JAMES CITY Co., Va. - Every morning, James City County resident Kadi Spruill greets 50,000 of her closest flying friends.
"This is part of my morning routine; it helps my anxiety. I come out and see my ladies and make sure their sugar water is full," said Spruill.
There are more than 150 backyard beekeepers in her county, where the bees represent more than just a humming hobby.
"I do it to help the environment, and honey is a beautiful secondary thing," Spruill stated.
According to Michael Garvin, President of the Williamsburg Area Beekeepers, every third bite of what you eat is made because of the honeybees.

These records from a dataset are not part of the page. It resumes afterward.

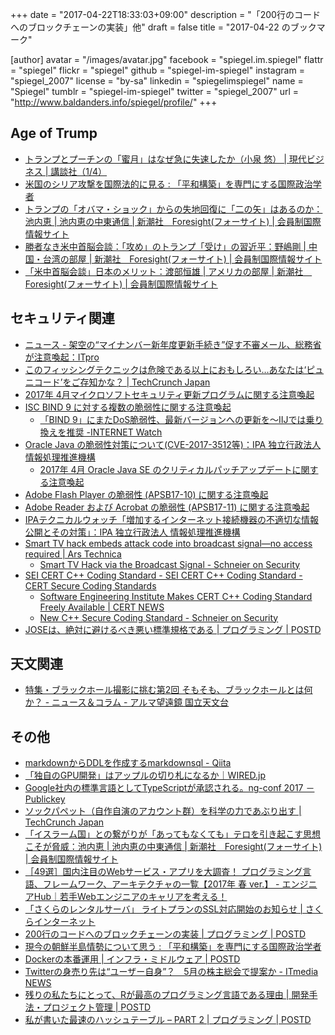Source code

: +++
date = "2017-04-22T18:33:03+09:00"
description = "「200行のコードへのブロックチェーンの実装」他"
draft = false
title = "2017-04-22 のブックマーク"

[author]
  avatar = "/images/avatar.jpg"
  facebook = "spiegel.im.spiegel"
  flattr = "spiegel"
  flickr = "spiegel"
  github = "spiegel-im-spiegel"
  instagram = "spiegel_2007"
  license = "by-sa"
  linkedin = "spiegelimspiegel"
  name = "Spiegel"
  tumblr = "spiegel-im-spiegel"
  twitter = "spiegel_2007"
  url = "http://www.baldanders.info/spiegel/profile/"
+++

## Age of Trump

- [トランプとプーチンの「蜜月」はなぜ急に失速したか（小泉 悠） | 現代ビジネス | 講談社（1/4）](http://gendai.ismedia.jp/articles/-/51379)
- [米国のシリア攻撃を国際法的に見る : 「平和構築」を専門にする国際政治学者](http://shinodahideaki.blog.jp/archives/15946733.html)
- [トランプの「オバマ・ショック」からの失地回復に「二の矢」はあるのか：池内恵 | 池内恵の中東通信 | 新潮社　Foresight(フォーサイト) | 会員制国際情報サイト](http://www.fsight.jp/articles/-/42188)
- [勝者なき米中首脳会談：「攻め」のトランプ「受け」の習近平：野嶋剛 | 中国・台湾の部屋 | 新潮社　Foresight(フォーサイト) | 会員制国際情報サイト](http://www.fsight.jp/articles/-/42196)
- [「米中首脳会談」日本のメリット：渡部恒雄 | アメリカの部屋 | 新潮社　Foresight(フォーサイト) | 会員制国際情報サイト](http://www.fsight.jp/articles/-/42192)

## セキュリティ関連

- [ニュース - 架空の“マイナンバー新年度更新手続き”促す不審メール、総務省が注意喚起：ITpro](http://itpro.nikkeibp.co.jp/atcl/news/17/040701075/?rt=nocnt)
- [このフィッシングテクニックは危険である以上におもしろい…あなたは‘ピュニコード’をご存知かな？ | TechCrunch Japan](http://jp.techcrunch.com/2017/04/21/20170420this-phishing-technique-is-more-interesting-than-dangerous/)
- [2017年 4月マイクロソフトセキュリティ更新プログラムに関する注意喚起](http://www.jpcert.or.jp/at/2017/at170015.html)
- [ISC BIND 9 に対する複数の脆弱性に関する注意喚起](http://www.jpcert.or.jp/at/2017/at170016.html)
	- [「BIND 9」にまたDoS脆弱性、最新バージョンへの更新を～IIJでは乗り換えを推奨 -INTERNET Watch](http://internet.watch.impress.co.jp/docs/news/1054770.html)
- [Oracle Java の脆弱性対策について(CVE-2017-3512等)：IPA 独立行政法人 情報処理推進機構](http://www.ipa.go.jp/security/ciadr/vul/20170419-jre.html)
	- [2017年 4月 Oracle Java SE のクリティカルパッチアップデートに関する注意喚起](http://www.jpcert.or.jp/at/2017/at170017.html)
- [Adobe Flash Player の脆弱性 (APSB17-10) に関する注意喚起](http://www.jpcert.or.jp/at/2017/at170013.html)
- [Adobe Reader および Acrobat の脆弱性 (APSB17-11) に関する注意喚起](http://www.jpcert.or.jp/at/2017/at170014.html)
- [IPAテクニカルウォッチ「増加するインターネット接続機器の不適切な情報公開とその対策」：IPA 独立行政法人 情報処理推進機構](http://www.ipa.go.jp/security/technicalwatch/20160531.html)
- [Smart TV hack embeds attack code into broadcast signal—no access required | Ars Technica](https://arstechnica.com/security/2017/03/smart-tv-hack-embeds-attack-code-into-broadcast-signal-no-access-required/)
	- [Smart TV Hack via the Broadcast Signal - Schneier on Security](https://www.schneier.com/blog/archives/2017/04/smart_tv_hack_v.html)
- [SEI CERT C++ Coding Standard - SEI CERT C++ Coding Standard - CERT Secure Coding Standards](https://www.securecoding.cert.org/confluence/pages/viewpage.action?pageId=637)
	- [Software Engineering Institute Makes CERT C++ Coding Standard Freely Available | CERT NEWS](http://www.sei.cmu.edu/news/article.cfm?assetid=495412&article=081&year=2017)
	- [New C++ Secure Coding Standard - Schneier on Security](https://www.schneier.com/blog/archives/2017/04/new_c_secure_co.html)
- [JOSEは、絶対に避けるべき悪い標準規格である | プログラミング | POSTD](http://postd.cc/jwt-json-web-tokens-is-bad-standard-that-everyone-should-avoid/)

## 天文関連

- [特集・ブラックホール撮影に挑む第2回 そもそも、ブラックホールとは何か？ - ニュース＆コラム - アルマ望遠鏡 国立天文台](http://alma.mtk.nao.ac.jp/j/news/alma/2017/04142_7.html)

## その他

- [markdownからDDLを作成するmarkdownsql - Qiita](http://qiita.com/narita-takeru/items/437e3d85504421ebb359)
- [「独自のGPU開発」はアップルの切り札になるか｜WIRED.jp](http://wired.jp/2017/04/09/apples-making-gpu/)
- [Google社内の標準言語としてTypeScriptが承認される。ng-conf 2017 － Publickey](http://www.publickey1.jp/blog/17/googletypescriptng-conf_2017.html)
- [ソックパペット（自作自演のアカウント群）を科学の力であぶり出す | TechCrunch Japan](http://jp.techcrunch.com/2017/04/08/20170407spotting-sockpuppets-with-science/)
- [「イスラーム国」との繋がりが「あってもなくても」テロを引き起こす思想こそが脅威：池内恵 | 池内恵の中東通信 | 新潮社　Foresight(フォーサイト) | 会員制国際情報サイト](http://www.fsight.jp/articles/-/42187)
- [［49選］国内注目のWebサービス・アプリを大調査！ プログラミング言語、フレームワーク、アーキテクチャの一覧【2017年 春 ver.】 - エンジニアHub｜若手Webエンジニアのキャリアを考える！](https://employment.en-japan.com/engineerhub/entry/2017/04/07/110000)
- [「さくらのレンタルサーバ」 ライトプランのSSL対応開始のお知らせ | さくらインターネット](https://www.sakura.ad.jp/news/sakurainfo/newsentry.php?id=1567)
- [200行のコードへのブロックチェーンの実装 | プログラミング | POSTD](http://postd.cc/a-blockchain-in-200-lines-of-code/)
- [現今の朝鮮半島情勢について思う : 「平和構築」を専門にする国際政治学者](http://shinodahideaki.blog.jp/archives/16186170.html)
- [Dockerの本番運用 | インフラ・ミドルウェア | POSTD](http://postd.cc/docker-in-production-an-update/)
- [Twitterの身売り先は“ユーザー自身”？　5月の株主総会で提案か - ITmedia NEWS](http://www.itmedia.co.jp/news/articles/1704/14/news139.html)
- [残りの私たちにとって、Rが最高のプログラミング言語である理由 | 開発手法・プロジェクト管理 | POSTD](http://postd.cc/why-r-stats-is-the-best/)
- [私が書いた最速のハッシュテーブル – PART 2 | プログラミング | POSTD](http://postd.cc/i-wrote-the-fastest-hashtable/)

"One third of everything we eat is pollinated by bees, so without them we are without blackberries, avocados, almonds and other fresh produce that relies on pollination," Garvin explained.
Recently, Spruill, Garvin and the rest of the beekeeping community became all "a-buzz" after one of their fellow county keepers was forced to give up her coveted hives that she had nurtured for more than seven years.
"She received a letter saying staff in the county received a complaint about the bees, and she had to get rid of hives with no opportunity for recourse or any accommodations made on her end," Spruill explained to News 3.
James City County Zoning Administrator Christy Parrish was aware of this complaint. She told News 3 by phone Monday that beekeeping is not permitted in residential areas but is allowed in agricultural areas. The frustration from the beekeepers lies in the fact that the ordinance is not spelled out. Parrish stated since it's not listed as permitted, it is known as an exclusion law:
"Sec. 24-4. - Exclusive nature of the chapter.
This chapter shall be deemed exclusive in nature and only those uses specified shall be permitted in the various zoning districts. If a use is not specified in a zoning district, it shall be prohibited in that district. In the event that a use is not permitted in any zoning district, it may only be permitted after appropriate amendment to the text of this chapter. "
"Clearly, the county is saying, 'What you are doing is technically not allowed, but we aren't gonna crack down on you.' We don't feel like that is safe enough for us," said Spruill.
Parrish says the county will not be cracking down on those with backyard hives; they will only enforce it at this point on a complaint basis.
"We don't want to wait until a complaint is made, and there is no recourse on our end," Spruill explained. "Jamestown is the birthplace of beekeeping; they were brought here in 1622. We think they should capitalize on that, embrace that and work with us."